Should I delete my cache folder, change my threads to 1 and rerun the prune?

johannp02180 · 10 December 2021 14:08

Well that took too long, but after my 1 week prune it just failed with:
“2021-12-10 05:02:51.420 ERROR CHUNK_DELETE Failed to fossilize the chunk f481a22fd832c521169642bd1f21682edcfdd50e9c3ea5fea1455f7a97007865: Failed to retrieve the id of ‘chunks/f4/81a22fd832c521169642bd1f21682edcfdd50e9c3ea5fea1455f7a97007865’: googleapi: Error 400: Bad Request, failedPrecondition
Failed to fossilize the chunk f481a22fd832c521169642bd1f21682edcfdd50e9c3ea5fea1455f7a97007865: Failed to retrieve the id of ‘chunks/f4/81a22fd832c521169642bd1f21682edcfdd50e9c3ea5fea1455f7a97007865’: googleapi: Error 400: Bad Request, failedPrecondition”

Any ideas?

gchen · 11 December 2021 03:52

I believe this failedPrecondition error is caused by exceeding the rate limit. It is unusual for the prune job to take more than a week. How large is your storage?

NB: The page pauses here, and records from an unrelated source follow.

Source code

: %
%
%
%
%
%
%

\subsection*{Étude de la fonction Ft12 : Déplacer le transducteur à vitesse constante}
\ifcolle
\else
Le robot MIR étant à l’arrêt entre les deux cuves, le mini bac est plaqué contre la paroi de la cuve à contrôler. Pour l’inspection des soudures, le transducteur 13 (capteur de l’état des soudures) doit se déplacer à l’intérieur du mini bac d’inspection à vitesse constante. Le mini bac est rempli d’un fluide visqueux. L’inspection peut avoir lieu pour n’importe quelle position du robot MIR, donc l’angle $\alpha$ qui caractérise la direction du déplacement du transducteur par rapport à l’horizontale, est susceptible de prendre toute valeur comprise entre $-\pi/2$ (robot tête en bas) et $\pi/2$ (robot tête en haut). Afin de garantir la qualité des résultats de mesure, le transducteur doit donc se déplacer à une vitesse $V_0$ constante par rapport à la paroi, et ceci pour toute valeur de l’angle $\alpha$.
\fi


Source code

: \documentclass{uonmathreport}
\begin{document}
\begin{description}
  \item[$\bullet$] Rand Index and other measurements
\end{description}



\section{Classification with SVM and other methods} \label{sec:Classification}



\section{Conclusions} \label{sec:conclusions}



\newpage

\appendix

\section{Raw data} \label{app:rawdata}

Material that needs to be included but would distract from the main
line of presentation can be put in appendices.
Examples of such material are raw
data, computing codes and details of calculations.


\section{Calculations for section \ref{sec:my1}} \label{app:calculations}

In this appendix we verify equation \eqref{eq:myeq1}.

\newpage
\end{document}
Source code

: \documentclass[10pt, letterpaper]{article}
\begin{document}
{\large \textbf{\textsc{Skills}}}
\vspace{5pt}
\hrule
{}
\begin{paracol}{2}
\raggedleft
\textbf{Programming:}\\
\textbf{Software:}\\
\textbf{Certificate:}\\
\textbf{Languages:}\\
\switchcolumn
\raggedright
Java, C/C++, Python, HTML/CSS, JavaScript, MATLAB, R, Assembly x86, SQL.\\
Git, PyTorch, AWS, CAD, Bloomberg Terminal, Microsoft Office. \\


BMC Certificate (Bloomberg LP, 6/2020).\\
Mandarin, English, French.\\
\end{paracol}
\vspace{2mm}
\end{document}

Now that the prune job has failed, you’ll need to run a check job with the -fossils option to make sure that there are no missing chunks/fossils. After than I would suggest running the prune with -exclusive without running any backup jobs at the same time. With -exclusive, unreferenced chunks/fossils are removed immediately, which should be much faster than the rename operation.